--- PROBLEM DESCRIPTION ---
Your reply should hold every entry below exactly as written and none of the pictures.

Collected data
[Start of Attachment]

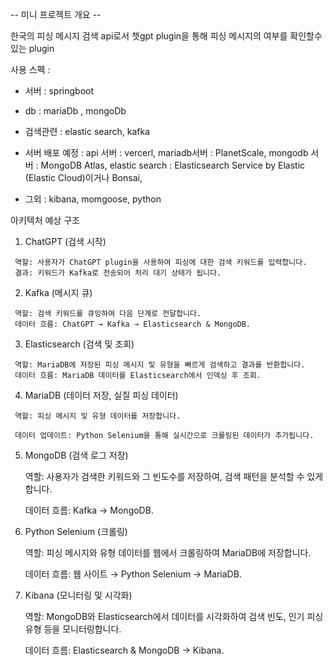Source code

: <!-- 포스팅 할 내용

org.springframework.beans.factory.BeanCreationException: Error creating bean with name 'entityManagerFactory' defined in class path resource [org/springframework/boot/autoconfigure/orm/jpa/HibernateJpaConfiguration.class]: No identifier specified for entity: com.phishing.fast.api.search.vo.PhishingRecord -->

-- 미니 프로젝트 개요 --

 한국의 피싱 메시지 검색 api로서 쳇gpt plugin을 통해 피싱 메시지의 여부를 확인할수 있는 plugin

사용 스펙 : 
  - 서버 : springboot
  - db : mariaDb , mongoDb
  - 검색관련 : elastic search, kafka
  - 서버 배포 예정 :
     api 서버 : vercerl,
     mariadb서버 : PlanetScale,
     mongodb 서버 :  MongoDB Atlas,
     elastic search : Elasticsearch Service by Elastic (Elastic Cloud)이거나 Bonsai,
     
  - 그외 : kibana, momgoose, python

아키텍처 예상 구조
    
     
   1. ChatGPT (검색 시작) 

     역할: 사용자가 ChatGPT plugin을 사용하여 피싱에 대한 검색 키워드를 입력합니다.
     결과: 키워드가 Kafka로 전송되어 처리 대기 상태가 됩니다.

   2. Kafka (메시지 큐)

     역할: 검색 키워드를 큐잉하여 다음 단계로 전달합니다.
     데이터 흐름: ChatGPT → Kafka → Elasticsearch & MongoDB.

   3. Elasticsearch (검색 및 조회)

     역할: MariaDB에 저장된 피싱 메시지 및 유형을 빠르게 검색하고 결과를 반환합니다.
     데이터 흐름: MariaDB 데이터를 Elasticsearch에서 인덱싱 후 조회.

   4. MariaDB (데이터 저장, 실질 피싱 데이터)

     역할: 피싱 메시지 및 유형 데이터를 저장합니다.
     
     데이터 업데이트: Python Selenium을 통해 실시간으로 크롤링된 데이터가 추가됩니다.

   5. MongoDB (검색 로그 저장)

      역할: 사용자가 검색한 키워드와 그 빈도수를 저장하여, 검색 패턴을 분석할 수 있게 합니다. 

      데이터 흐름: Kafka → MongoDB.
   
   7. Python Selenium (크롤링)

      역할: 피싱 메시지와 유형 데이터를 웹에서 크롤링하여 MariaDB에 저장합니다.

      데이터 흐름: 웹 사이트 → Python Selenium → MariaDB.

   9. Kibana (모니터링 및 시각화)

      역할: MongoDB와 Elasticsearch에서 데이터를 시각화하여 검색 빈도, 인기 피싱 유형 등을 모니터링합니다.

      데이터 흐름: Elasticsearch & MongoDB → Kibana.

[End of Attachment]

--- SOLVED EXERCISE ---
Source code

: <!-- 포스팅 할 내용

org.springframework.beans.factory.BeanCreationException: Error creating bean with name 'entityManagerFactory' defined in class path resource [org/springframework/boot/autoconfigure/orm/jpa/HibernateJpaConfiguration.class]: No identifier specified for entity: com.phishing.fast.api.search.vo.PhishingRecord -->

-- 미니 프로젝트 개요 --

 한국의 피싱 메시지 검색 api로서 쳇gpt plugin을 통해 피싱 메시지의 여부를 확인할수 있는 plugin

사용 스펙 : 
  - 서버 : springboot
  - db : mariaDb , mongoDb
  - 검색관련 : elastic search, kafka
  - 서버 배포 예정 :
     api 서버 : vercerl,
     mariadb서버 : PlanetScale,
     mongodb 서버 :  MongoDB Atlas,
     elastic search : Elasticsearch Service by Elastic (Elastic Cloud)이거나 Bonsai,
     
  - 그외 : kibana, momgoose, python

아키텍처 예상 구조
    
     
   1. ChatGPT (검색 시작) 

     역할: 사용자가 ChatGPT plugin을 사용하여 피싱에 대한 검색 키워드를 입력합니다.
     결과: 키워드가 Kafka로 전송되어 처리 대기 상태가 됩니다.

   2. Kafka (메시지 큐)

     역할: 검색 키워드를 큐잉하여 다음 단계로 전달합니다.
     데이터 흐름: ChatGPT → Kafka → Elasticsearch & MongoDB.

   3. Elasticsearch (검색 및 조회)

     역할: MariaDB에 저장된 피싱 메시지 및 유형을 빠르게 검색하고 결과를 반환합니다.
     데이터 흐름: MariaDB 데이터를 Elasticsearch에서 인덱싱 후 조회.

   4. MariaDB (데이터 저장, 실질 피싱 데이터)

     역할: 피싱 메시지 및 유형 데이터를 저장합니다.
     
     데이터 업데이트: Python Selenium을 통해 실시간으로 크롤링된 데이터가 추가됩니다.

   5. MongoDB (검색 로그 저장)

      역할: 사용자가 검색한 키워드와 그 빈도수를 저장하여, 검색 패턴을 분석할 수 있게 합니다. 

      데이터 흐름: Kafka → MongoDB.
   
   7. Python Selenium (크롤링)

      역할: 피싱 메시지와 유형 데이터를 웹에서 크롤링하여 MariaDB에 저장합니다.

      데이터 흐름: 웹 사이트 → Python Selenium → MariaDB.

   9. Kibana (모니터링 및 시각화)

      역할: MongoDB와 Elasticsearch에서 데이터를 시각화하여 검색 빈도, 인기 피싱 유형 등을 모니터링합니다.

      데이터 흐름: Elasticsearch & MongoDB → Kibana.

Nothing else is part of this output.